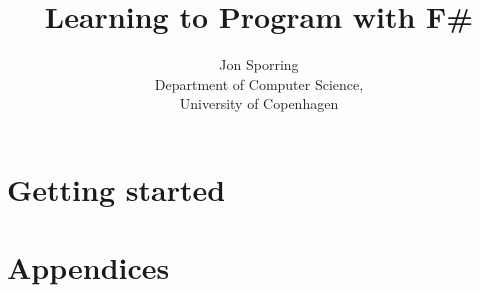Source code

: \documentclass[graybox,envcountchap]{svmono}
\begin{document}
\author{Jon Sporring\\[1cm]Department of Computer Science,\\University of Copenhagen}
\title{Learning to Program with F\#}
\maketitle

\frontmatter%

%
%

%

\tableofcontents

%


\mainmatter

\part{Getting started}


















\part{Appendices}
\appendix




%

\backmatter%
 
 

\printindex

\end{document}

.....

# What the exercise asks:
Copy the records exactly. Skip any pictures.

# Response area:
Source code

: \documentclass[graybox,envcountchap]{svmono}
\begin{document}
\author{Jon Sporring\\[1cm]Department of Computer Science,\\University of Copenhagen}
\title{Learning to Program with F\#}
\maketitle

\frontmatter%

%
%

%

\tableofcontents

%


\mainmatter

\part{Getting started}


















\part{Appendices}
\appendix




%

\backmatter%
 
 

\printindex

\end{document}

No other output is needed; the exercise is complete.